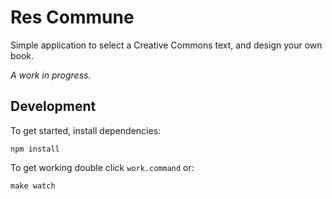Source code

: # Res Commune

Simple application to select a Creative Commons text, and design your own book.

*A work in progress.*

## Development

To get started, install dependencies:
    
    npm install

To get working double click `work.command` or:

    make watch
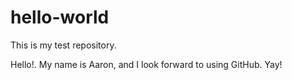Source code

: # hello-world
This is my test repository.

Hello!. My name is Aaron, and I look forward to using GitHub. Yay!
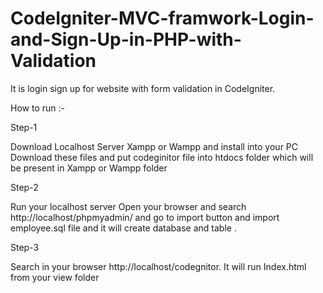 # CodeIgniter-MVC-framwork-Login-and-Sign-Up-in-PHP-with-Validation

It is login sign up for website with form validation in CodeIgniter. 

How to run :-

Step-1

Download  Localhost Server Xampp or Wampp and install into your PC
Download these files and put codeginitor file into htdocs folder which will be present in Xampp or Wampp folder 

Step-2 

Run your localhost server Open your browser and search http://localhost/phpmyadmin/ and go to import button and import employee.sql file and it will create database and table .

Step-3 

Search in your browser http://localhost/codegnitor. It will run Index.html from your view folder
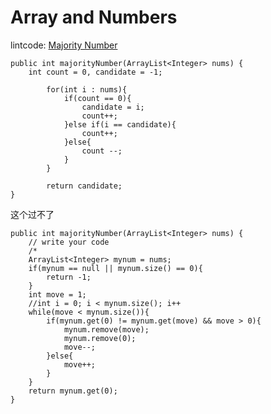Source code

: # Array and Numbers
lintcode: [Majority Number](http://www.lintcode.com/en/problem/majority-number/)

    public int majorityNumber(ArrayList<Integer> nums) {
        int count = 0, candidate = -1;
            
            for(int i : nums){
                if(count == 0){
                    candidate = i;
                    count++;
                }else if(i == candidate){
                    count++;
                }else{
                    count --;
                }
            }
            
            return candidate;
    }    
    
    
这个过不了

    public int majorityNumber(ArrayList<Integer> nums) {
        // write your code
        /*
        ArrayList<Integer> mynum = nums;
        if(mynum == null || mynum.size() == 0){
            return -1;
        }
        int move = 1;
        //int i = 0; i < mynum.size(); i++
        while(move < mynum.size()){
            if(mynum.get(0) != mynum.get(move) && move > 0){
                mynum.remove(move);
                mynum.remove(0);
                move--;
            }else{
                move++;
            }
        }
        return mynum.get(0);
    }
====
From the first line of the records through the line with "mynum.remove(move);", reproduce each line exactly and leave the pictures out.

- Answer box
Source code

: # Res Commune

Simple application to select a Creative Commons text, and design your own book.

*A work in progress.*

## Development

To get started, install dependencies:
    
    npm install

To get working double click `work.command` or:

    make watch
Source code

: # hello-world
This is my test repository.

Hello!. My name is Aaron, and I look forward to using GitHub. Yay!
 # CodeIgniter-MVC-framwork-Login-and-Sign-Up-in-PHP-with-Validation

It is login sign up for website with form validation in CodeIgniter. 

How to run :-

Step-1

Download  Localhost Server Xampp or Wampp and install into your PC
Download these files and put codeginitor file into htdocs folder which will be present in Xampp or Wampp folder 

Step-2 

Run your localhost server Open your browser and search http://localhost/phpmyadmin/ and go to import button and import employee.sql file and it will create database and table .

Step-3 

Search in your browser http://localhost/codegnitor. It will run Index.html from your view folder
Source code

: # Array and Numbers
lintcode: [Majority Number](http://www.lintcode.com/en/problem/majority-number/)

    public int majorityNumber(ArrayList<Integer> nums) {
        int count = 0, candidate = -1;
            
            for(int i : nums){
                if(count == 0){
                    candidate = i;
                    count++;
                }else if(i == candidate){
                    count++;
                }else{
                    count --;
                }
            }
            
            return candidate;
    }    
    
    
这个过不了

    public int majorityNumber(ArrayList<Integer> nums) {
        // write your code
        /*
        ArrayList<Integer> mynum = nums;
        if(mynum == null || mynum.size() == 0){
            return -1;
        }
        int move = 1;
        //int i = 0; i < mynum.size(); i++
        while(move < mynum.size()){
            if(mynum.get(0) != mynum.get(move) && move > 0){
                mynum.remove(move);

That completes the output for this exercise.